Dear brothers and sisters,
Good morning. It is good to be home again. Thanks for your prayer for my ministry in Philippines. The Word of God was preached and some responded positively to His prompting. Many felt that the sermons directed to the issues they encountered in church. This church is the most missional one among all Chinese churches. The Mission budget is 75% of their general fund. They supported missionaries all over the world. 38 missionaries came back to attend the 45th Mission Conference of their mother church. God is doing great things through this congregation both locally and globally. I thank God for giving me the opportunity to see how He uses this church for His glory. I was humbled by how the Holy Spirit used me to challenge this congregation to grow even more. My experience ties in well with what Eugene Peterson shared about in his devotion.

We are mistaken when we look at the Bible as a spiritual toolbox. We can’t take things out of the Bible and make them work for us. The whole process of the spiritual life is to come before the God who is alive, who becomes present to us in his Word, and who by means of that Word creates and redeems. We don’t use Scripture; God uses Scripture to work his will in us.

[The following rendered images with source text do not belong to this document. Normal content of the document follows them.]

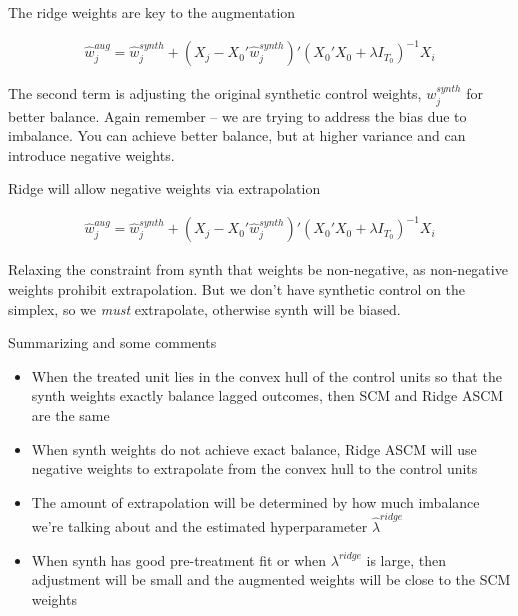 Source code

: \documentclass{beamer}
\begin{document}
\begin{frame}{The ridge weights are key to the augmentation}

\begin{eqnarray*}
\widehat{w}_j^{aug} = \widehat{w}_j^{synth} + (X_j - X_0' \widehat{w}_j^{synth}) ' (X_0'X_0 + \lambda I_{T_0})^{-1}X_i
\end{eqnarray*}

The second term is adjusting the original synthetic control weights, $w_j^{synth}$ for better balance. Again remember -- we are trying to address the bias due to imbalance. You can achieve better balance, but at higher variance and can introduce negative weights. 

\end{frame}



\begin{frame}{Ridge will allow negative weights via extrapolation}

\begin{eqnarray*}
\widehat{w}_j^{aug} = \widehat{w}_j^{synth} + (X_j - X_0' \widehat{w}_j^{synth}) ' (X_0'X_0 + \lambda I_{T_0})^{-1}X_i
\end{eqnarray*}

Relaxing the constraint from synth that weights be non-negative, as non-negative weights prohibit extrapolation. But we don't have synthetic control on the simplex, so we \emph{must} extrapolate, otherwise synth will be biased.

\end{frame}



\begin{frame}{Summarizing and some comments}

\begin{itemize}
\item When the treated unit lies in the convex hull of the control units so that the synth weights exactly balance lagged outcomes, then SCM and Ridge ASCM are the same
\item When synth weights do not achieve exact balance, Ridge ASCM will use negative weights to extrapolate from the convex hull to the control units
\item The amount of extrapolation will be determined by how much imbalance we're talking about and the estimated hyperparameter $\widehat{\lambda}^{ridge}$
\item When synth has good pre-treatment fit or when $\lambda^{ridge}$ is large, then adjustment will be small and the augmented weights will be close to the SCM weights
\end{itemize}

\end{frame}
\end{document}
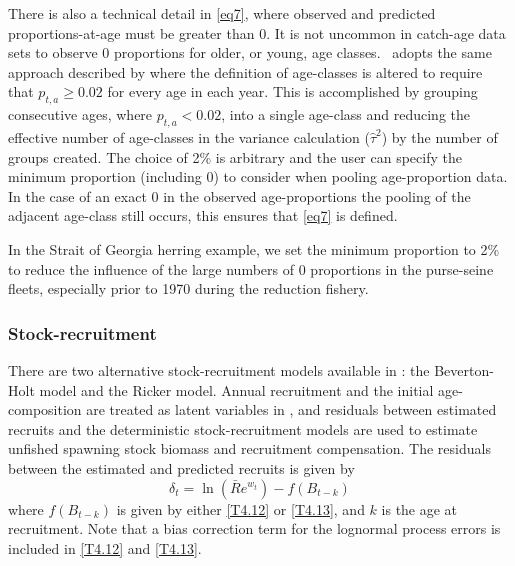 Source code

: There is also a technical detail in \eqref{eq7}, where observed and predicted proportions-at-age must be greater than 0.  It is not uncommon in catch-age data sets to observe 0 proportions for older, or young, age classes.  \iscam\ adopts the same approach described by \cite{richards1997visualizing} where the definition of age-classes is altered to require that $p_{t,a}\geq 0.02$ for every age in each year.  This is accomplished by grouping consecutive ages, where $p_{t,a} <0.02$, into a single age-class and reducing the effective number of age-classes in the variance calculation ($\widehat{\tau}^2$) by the number of groups created.  The choice of 2\% is arbitrary and the user can specify the minimum proportion (including 0) to consider when pooling age-proportion data.  In the case of an exact 0 in the observed age-proportions the pooling of the adjacent age-class still occurs, this ensures that \eqref{eq7} is defined.

In the Strait of Georgia herring example, we set the minimum proportion to 2\% to reduce the influence of the large numbers of 0 proportions in the purse-seine fleets, especially prior to 1970 during the reduction fishery.


\subsubsection{Stock-recruitment}
There are two alternative stock-recruitment models available in \iscam: the Beverton-Holt model and the Ricker model.  Annual recruitment and the initial age-composition are treated as latent variables in \iscam, and residuals between estimated recruits and the deterministic stock-recruitment models are used to estimate unfished spawning stock biomass and recruitment compensation.  The residuals between the estimated and predicted recruits is given by
\begin{equation}\label{eq9}
	\delta_t = \ln(\bar{R}e^{w_t}) - f(B_{t-k})
\end{equation}
where $f(B_{t-k})$ is given by either \eqref{T4.12} or \eqref{T4.13}, and $k$ is the age at recruitment.  Note that a bias correction term for the lognormal process  errors is included in  \eqref{T4.12} and \eqref{T4.13}.

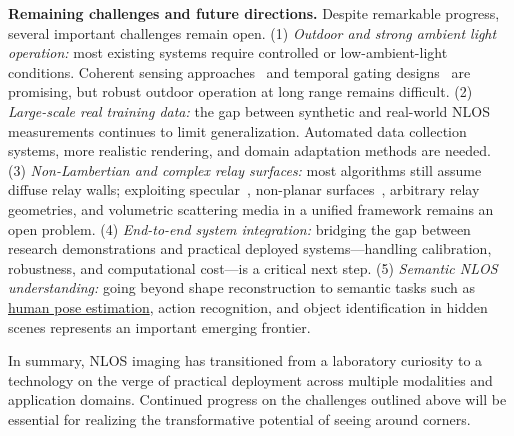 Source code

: \textbf{Remaining challenges and future directions.}
Despite remarkable progress, several important challenges remain open. (1) \textit{Outdoor and strong ambient light operation:} most existing systems require controlled or low-ambient-light conditions. Coherent sensing approaches~\cite{huangCoherentNLOS2024} and temporal gating designs~\cite{riccardoFastGatedSPAD2022} are promising, but robust outdoor operation at long range remains difficult. (2) \textit{Large-scale real training data:} the gap between synthetic and real-world NLOS measurements continues to limit generalization. Automated data collection systems, more realistic rendering, and domain adaptation methods are needed. (3) \textit{Non-Lambertian and complex relay surfaces:} most algorithms still assume diffuse relay walls; exploiting specular~\cite{liRoughSurfaces2025}, non-planar surfaces~\cite{guNonPlanar2023}, arbitrary relay geometries, and volumetric scattering media in a unified framework remains an open problem. (4) \textit{End-to-end system integration:} bridging the gap between research demonstrations and practical deployed systems---handling calibration, robustness, and computational cost---is a critical next step. (5) \textit{Semantic NLOS understanding:} going beyond shape reconstruction to semantic tasks such as \href{https://arxiv.org/abs/2003.14414}{human pose estimation}, action recognition, and object identification in hidden scenes represents an important emerging frontier.

In summary, NLOS imaging has transitioned from a laboratory curiosity to a technology on the verge of practical deployment across multiple modalities and application domains. Continued progress on the challenges outlined above will be essential for realizing the transformative potential of seeing around corners.
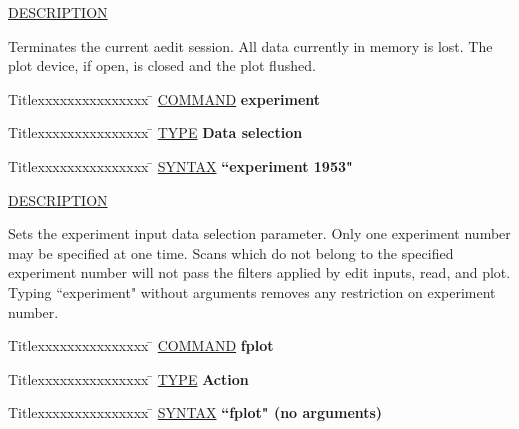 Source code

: \underline{DESCRIPTION}
\begin{list}{}{\setlength{\leftmargin}{0.5in}
     \setlength{\rightmargin}{0in}}
\item
Terminates the current aedit session.  All data currently in memory
is lost.  The plot device, if open, is closed and the plot flushed.
\end{list}
\vspace{.2in}

\begin{tabbing}
Titlexxxxxxxxxxxxxxx \= \kill
\underline{COMMAND} \> {\bf 	experiment} \\
\end{tabbing}

\begin{tabbing}
Titlexxxxxxxxxxxxxxx \= \kill
\underline{TYPE} \> {\bf 		Data selection} \\
\end{tabbing}

\begin{tabbing}
Titlexxxxxxxxxxxxxxx \= \kill
\underline{SYNTAX} \> {\bf 		``experiment 1953"} \\
\end{tabbing}

\underline{DESCRIPTION}
\begin{list}{}{\setlength{\leftmargin}{0.5in}
     \setlength{\rightmargin}{0in}}
\item
Sets the experiment input data selection parameter.  Only one
experiment number may be specified at one time.  Scans which do
not belong to the specified experiment number will not pass the
filters applied by edit inputs, read, and plot.  Typing ``experiment"
without arguments removes any restriction on experiment number.
\end{list}
\vspace{.2in}

\begin{tabbing}
Titlexxxxxxxxxxxxxxx \= \kill
\underline{COMMAND} \> {\bf 	fplot} \\
\end{tabbing}

\begin{tabbing}
Titlexxxxxxxxxxxxxxx \= \kill
\underline{TYPE} \> {\bf 		Action} \\
\end{tabbing}

\begin{tabbing}
Titlexxxxxxxxxxxxxxx \= \kill
\underline{SYNTAX} \> {\bf 		``fplot" (no arguments)} \\
\end{tabbing}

Jesus said, “You have your heads in your Bibles constantly because you think you II find eternal life there. But you miss the forest for the trees. These Scriptures are all about me! And here I am, standing right before you, and you aren’t willing to receive from me the life you say you want” (John 5:39-40).

It is a great blessing to have God’s Word written so that we can read it at any time, but that the Word is written also involves us in difficulties not attended to often enough. These difficulties are at the very center of the spiritual life. The difficulties radiate out of a position of ownership—supposing that we own the Word, rather than letting the Word possess us. The simple act of buying a Bible has subtle side effects we need to counter. It is easy to suppose that since we bought it, we own it, and therefore can use it the way we wish.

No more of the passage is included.